▶ [The problem]: Reproduce exactly, and only, the lines of the material below running from the line bearing "- [Nmap](https://nmap.org/) –" through the line bearing "front-end workflow. I". Leave any pictures out.

--- START ---

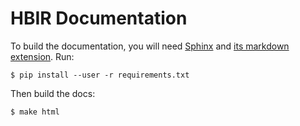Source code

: HBIR Documentation
==================

To build the documentation, you will need [Sphinx][] and [its markdown extension][sphinx-md]. Run:

    $ pip install --user -r requirements.txt

Then build the docs:

    $ make html

[sphinx]: https://www.sphinx-doc.org/
[sphinx-md]: https://www.sphinx-doc.org/en/master/usage/markdown.html
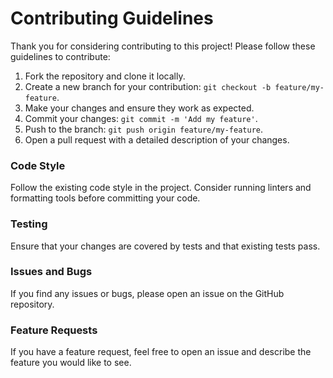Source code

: # Contributing Guidelines

Thank you for considering contributing to this project! Please follow these guidelines to contribute:

1. Fork the repository and clone it locally.
2. Create a new branch for your contribution: `git checkout -b feature/my-feature`.
3. Make your changes and ensure they work as expected.
4. Commit your changes: `git commit -m 'Add my feature'`.
5. Push to the branch: `git push origin feature/my-feature`.
6. Open a pull request with a detailed description of your changes.

### Code Style

Follow the existing code style in the project. Consider running linters and formatting tools before committing your code.

### Testing

Ensure that your changes are covered by tests and that existing tests pass.

### Issues and Bugs

If you find any issues or bugs, please open an issue on the GitHub repository.

### Feature Requests

If you have a feature request, feel free to open an issue and describe the feature you would like to see.
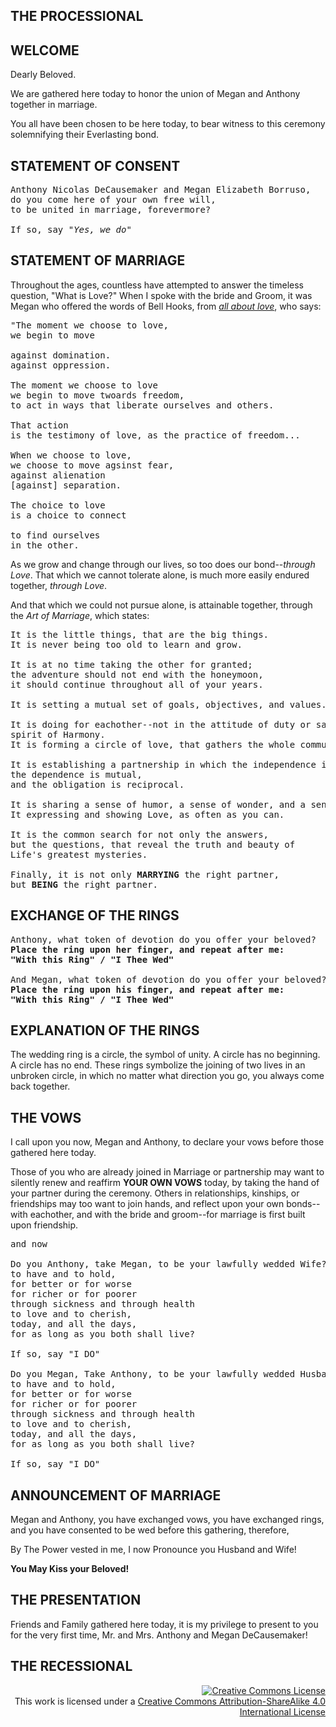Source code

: <html>
<head>
<style>

body{
    margin: 0
    font-family: helvetica
}

p {
    font-size: xx-large
}

pre {
    font-size: xx-large
}

</style>
</head>

<body>
<h2> THE PROCESSIONAL</h2>


<h2>WELCOME</h2>
<p>
Dearly Beloved.
</p>

<p>
We are gathered here today to honor the union of Megan and Anthony together in marriage.
</p>

<p>
You all have been chosen to be here today, to bear witness to this ceremony
solemnifying their Everlasting bond.
</p>



<h2>STATEMENT OF CONSENT</h2>

<pre>
Anthony Nicolas DeCausemaker and Megan Elizabeth Borruso, 
do you come here of your own free will, 
to be united in marriage, forevermore?

If so, say <em>"Yes, we do"</em>
</pre>



<h2>STATEMENT OF MARRIAGE</h2>
<p>
Throughout the ages, countless have attempted to answer the timeless question,
"What is Love?" When I spoke with the bride and Groom, it was Megan who offered
the words of Bell Hooks, from <em><u>all about love</u></em>, who says: </p>

<pre>
"The moment we choose to love,
we begin to move 

against domination.
against oppression.

The moment we choose to love
we begin to move twoards freedom,
to act in ways that liberate ourselves and others.

That action 
is the testimony of love, as the practice of freedom...

When we choose to love,
we choose to move agsinst fear,
against alienation 
[against] separation.

The choice to love 
is a choice to connect

to find ourselves 
in the other.
</pre>

<p>
As we grow and change through our lives, so too does our bond--<em>through Love</em>.
That which we cannot tolerate alone, is much more easily endured together, <em>through Love</em>.
</p>

<p>
And that which we could not pursue alone, is attainable together, through 
the <em>Art of Marriage</em>, which states:
</p>

<pre>
It is the little things, that are the big things.
It is never being too old to learn and grow.

It is at no time taking the other for granted; 
the adventure should not end with the honeymoon, 
it should continue throughout all of your years.

It is setting a mutual set of goals, objectives, and values.

It is doing for eachother--not in the attitude of duty or sacrifice, but in the
spirit of Harmony.
It is forming a circle of love, that gathers the whole community.

It is establishing a partnership in which the independence is equal, 
the dependence is mutual, 
and the obligation is reciprocal.

It is sharing a sense of humor, a sense of wonder, and a sense of purpose.
It expressing and showing Love, as often as you can.

It is the common search for not only the answers, 
but the questions, that reveal the truth and beauty of 
Life's greatest mysteries.

Finally, it is not only <b>MARRYING</b> the right partner, 
but <b>BEING</b> the right partner.
</pre>


<h2>EXCHANGE OF THE RINGS</h2>

<pre>
Anthony, what token of devotion do you offer your beloved?
<b>Place the ring upon her finger, and repeat after me:
"With this Ring" / "I Thee Wed"</b>

And Megan, what token of devotion do you offer your beloved?
<b>Place the ring upon his finger, and repeat after me:
"With this Ring" / "I Thee Wed"</b>
</pre>



<h2>EXPLANATION OF THE RINGS</h2>
<p>
The wedding ring is a circle, the symbol of unity. A circle has no beginning.
A circle has no end. These rings symbolize the joining of two lives in an
unbroken circle, in which no matter what direction you go, you always come back
together.
</p>



<h2>THE VOWS</h2>
<p>
I call upon you now, Megan and Anthony, to declare your vows before those
gathered here today.
</p>

<p>
Those of you who are already joined in Marriage or partnership may want to
silently renew and reaffirm <b>YOUR OWN VOWS</b> today, by taking the hand of your
partner during the ceremony. Others in relationships, kinships, or friendships
may too want to join hands, and reflect upon your own bonds--with eachother, and
with the bride and groom--for marriage is first built upon friendship.
</p>

<pre>
and now

Do you Anthony, take Megan, to be your lawfully wedded Wife?
to have and to hold,
for better or for worse
for richer or for poorer
through sickness and through health
to love and to cherish,
today, and all the days,
for as long as you both shall live?

If so, say "I DO"

Do you Megan, Take Anthony, to be your lawfully wedded Husband?
to have and to hold,
for better or for worse
for richer or for poorer
through sickness and through health
to love and to cherish,
today, and all the days,
for as long as you both shall live?

If so, say "I DO"
</pre>



<h2>ANNOUNCEMENT OF MARRIAGE</h2>
<p>
Megan and Anthony, you have exchanged vows, you have exchanged rings, and you
have consented to be wed before this gathering, therefore,
</p>



<p>
By The Power vested in me, I now Pronounce you Husband and Wife!
</p>

<p>
<b>You May Kiss your Beloved!</b>
</p>



<h2> THE PRESENTATION</h2>

<p>
Friends and Family gathered here today, it is my privilege to present to you
for the very first time, Mr. and Mrs. Anthony and Megan DeCausemaker!
</p>



<h2>THE RECESSIONAL</h2>
</body>
<footer style="text-align:right">
    <a rel="license" href="http://creativecommons.org/licenses/by-sa/4.0/"><img alt="Creative Commons License" style="border-width:0" src="https://i.creativecommons.org/l/by-sa/4.0/88x31.png" /></a><br />This work is licensed under a <a rel="license" href="http://creativecommons.org/licenses/by-sa/4.0/">Creative Commons Attribution-ShareAlike 4.0 International License</a>
</footer>
</html>
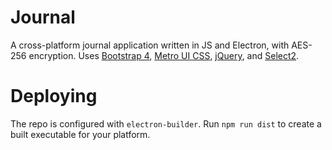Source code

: # Journal
A cross-platform journal application written in JS and Electron, with AES-256 encryption. Uses [Bootstrap 4](http://getbootstrap.com/), [Metro UI CSS](https://metroui.org.ua/), [jQuery](https://jquery.com/), and [Select2](https://select2.github.io/).

# Deploying
The repo is configured with `electron-builder`. Run `npm run dist` to create a built executable for your platform.
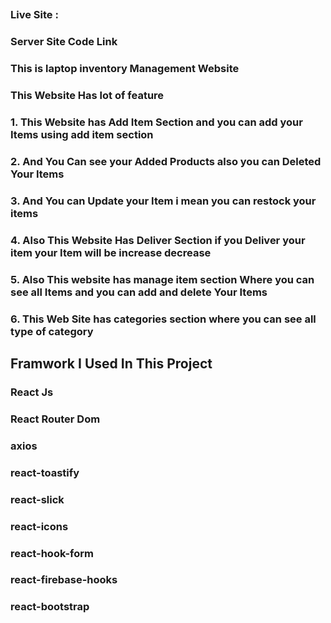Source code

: ## 
### Live Site : 
### Server Site Code Link 
### This is laptop inventory Management Website 
### This Website Has lot of feature 
### 1. This Website has Add Item Section and you can add your Items using add item section
### 2. And You Can see your Added Products also you can Deleted Your Items 
### 3. And You can Update your Item i mean you can restock your items 
### 4. Also This Website Has Deliver Section if you Deliver your item your Item will be increase decrease 
### 5. Also This website has manage item section Where you can see all Items and you can add and delete Your Items
### 6. This Web Site has categories section where you can see all type of category 

## Framwork I Used In This Project
### React Js 
### React Router Dom
### axios 
### react-toastify 
### react-slick 
### react-icons 
### react-hook-form 
### react-firebase-hooks 
### react-bootstrap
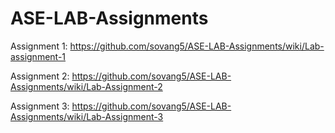 # ASE-LAB-Assignments

Assignment 1: https://github.com/sovang5/ASE-LAB-Assignments/wiki/Lab-assignment-1

Assignment 2: https://github.com/sovang5/ASE-LAB-Assignments/wiki/Lab-Assignment-2

Assignment 3: https://github.com/sovang5/ASE-LAB-Assignments/wiki/Lab-Assignment-3
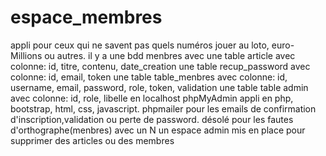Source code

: # espace_membres
appli pour ceux qui ne savent pas quels numéros jouer au loto, euro-Millions ou autres.
il y a une bdd menbres avec une table article avec colonne: id, titre, contenu, date_creation
une table recup_password avec colonne: id, email, token
une table table_menbres avec colonne: id, username, email, password, role, token, validation
une table table admin avec colonne: id, role, libelle
en localhost phpMyAdmin
appli en php, bootstrap, html, css, javascript.
phpmailer pour les emails de confirmation d'inscription,validation ou perte de password.
désolé pour les fautes d'orthographe(menbres) avec un N
un espace admin mis en place pour supprimer des articles ou des membres
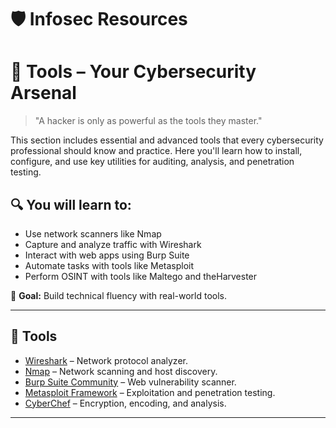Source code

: # 🛡️ Infosec Resources

# 🧰 Tools – Your Cybersecurity Arsenal

> "A hacker is only as powerful as the tools they master."

This section includes essential and advanced tools that every cybersecurity professional should know and practice. Here you'll learn how to install, configure, and use key utilities for auditing, analysis, and penetration testing.

## 🔍 You will learn to:

- Use network scanners like Nmap
- Capture and analyze traffic with Wireshark
- Interact with web apps using Burp Suite
- Automate tasks with tools like Metasploit
- Perform OSINT with tools like Maltego and theHarvester

🧠 **Goal:** Build technical fluency with real-world tools.


---

## 🔧 Tools

- [Wireshark](https://www.wireshark.org/) – Network protocol analyzer.
- [Nmap](https://nmap.org/) – Network scanning and host discovery.
- [Burp Suite Community](https://portswigger.net/burp) – Web vulnerability scanner.
- [Metasploit Framework](https://docs.metasploit.com/) – Exploitation and penetration testing.
- [CyberChef](https://gchq.github.io/CyberChef/) – Encryption, encoding, and analysis.

---
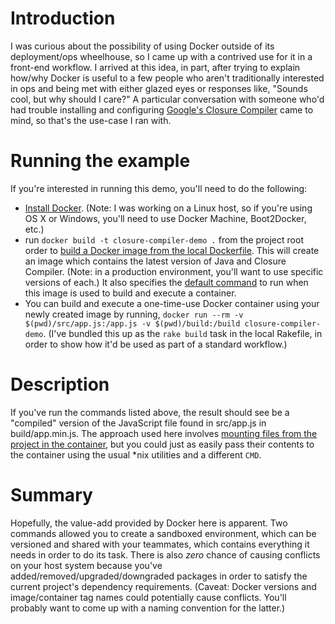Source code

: # Introduction
I was curious about the possibility of using Docker outside of its
deployment/ops wheelhouse, so I came up with a contrived use for it in a
front-end workflow. I arrived at this idea, in part, after trying to explain
how/why Docker is useful to a few people who aren't traditionally interested in
ops and being met with either glazed eyes or responses like, "Sounds cool, but
why should I care?" A particular conversation with someone who'd had trouble
installing and configuring [Google's Closure
Compiler](https://developers.google.com/closure/compiler://developers.google.com/closure/compiler)
came to mind, so that's the use-case I ran with.

# Running the example
If you're interested in running this demo, you'll need to do the following:

- [Install Docker](https://docs.docker.com/engine/installation/ubuntulinux/).
    (Note: I was working on a Linux host, so if you're using OS X or Windows,
    you'll need to use Docker Machine, Boot2Docker, etc.)
- run `docker build -t closure-compiler-demo .` from the project root order to
    [build a Docker image from the local
    Dockerfile](https://docs.docker.com/engine/userguide/dockerimages/#building-an-image-from-a-dockerfile).
    This will create an image which contains the latest version of Java and
    Closure Compiler. (Note: in a production environment, you'll want to use
    specific versions of each.) It also specifies the [default
    command](https://docs.docker.com/v1.8/reference/builder/#cmd) to run when
    this image is used to build and execute a container.
- You can build and execute a one-time-use Docker container using your newly
    created image by running, `docker run --rm -v $(pwd)/src/app.js:/app.js -v
    $(pwd)/build:/build closure-compiler-demo`. (I've bundled this up as the
    `rake build` task in the local Rakefile, in order to show how it'd be used
    as part of a standard workflow.)

# Description
If you've run the commands listed above, the result should see be a "compiled"
version of the JavaScript file found in src/app.js in build/app.min.js. The
approach used here involves [mounting files from the project in the
container](https://docs.docker.com/engine/userguide/dockervolumes/#mount-a-host-directory-as-a-data-volume),
but you could just as easily pass their contents to the container using the
usual *nix utilities and a different `CMD`.

# Summary
Hopefully, the value-add provided by Docker here is apparent. Two commands
allowed you to create a sandboxed environment, which can be versioned and
shared with your teammates, which contains everything it needs in order to do
its task. There is also _zero_ chance of causing conflicts on your host system
because you've added/removed/upgraded/downgraded packages in order to satisfy
the current project's dependency requirements. (Caveat: Docker versions and
image/container tag names could potentially cause conflicts. You'll probably
want to come up with a naming convention for the latter.)

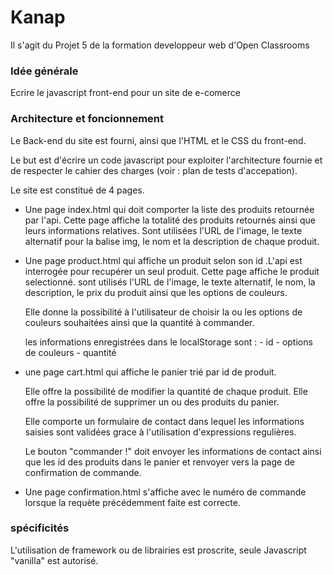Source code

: # Kanap #

Il s'agit du Projet 5 de la formation developpeur web d'Open Classrooms
### Idée générale ###

Ecrire le javascript front-end pour un site de e-comerce
### Architecture et foncionnement ###

Le Back-end du site est fourni, ainsi que l'HTML et le CSS du front-end.

Le but est d'écrire un code javascript pour exploiter l'architecture fournie et de respecter le cahier des charges (voir : plan de tests d'accepation).

Le site est constitué de 4 pages.

- Une page index.html qui doit comporter la liste des produits retournée par l'api.
    Cette page affiche la totalité des produits retournés ainsi que leurs informations relatives.
    Sont utilisées l'URL de l'image, le texte alternatif pour la balise img, le nom et la description de chaque produit.

- Une page product.html qui affiche un produit selon son id .L'api est interrogée pour recupérer un seul produit.
    Cette page affiche le produit selectionné. sont utilisés l'URL de l'image, le texte alternatif, le nom, la description, le prix du produit ainsi que les options de couleurs.

    Elle donne la possibilité à l'utilisateur de choisir la ou les options de couleurs souhaitées ainsi que la quantité à commander.

    les informations enregistrées dans le localStorage sont :   - id
                                                                - options de couleurs
                                                                - quantité

- une page cart.html qui affiche le panier trié par id de produit.

    Elle offre la possibilité de modifier la quantité de chaque produit.
    Elle offre la possibilité de supprimer un ou des produits du panier.

    Elle comporte un formulaire de contact dans lequel les informations saisies sont validées grace à l'utilisation d'expressions regulières.

    Le bouton "commander !" doit envoyer les informations de contact ainsi que les id des produits dans le panier et renvoyer vers la page de confirmation de commande.

- Une page confirmation.html s'affiche avec le numéro de commande lorsque la requète précédemment faite est correcte.

### spécificités ###

L'utilisation de framework ou de librairies est proscrite, seule Javascript "vanilla" est autorisé.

--- END ---

▶ [Expected answer]:
- [Nmap](https://nmap.org/) – Network scanning and host discovery.
- [Burp Suite Community](https://portswigger.net/burp) – Web vulnerability scanner.
- [Metasploit Framework](https://docs.metasploit.com/) – Exploitation and penetration testing.
- [CyberChef](https://gchq.github.io/CyberChef/) – Encryption, encoding, and analysis.

---
Source code

: # Introduction
I was curious about the possibility of using Docker outside of its
deployment/ops wheelhouse, so I came up with a contrived use for it in a
front-end workflow. I arrived at this idea, in part, after trying to explain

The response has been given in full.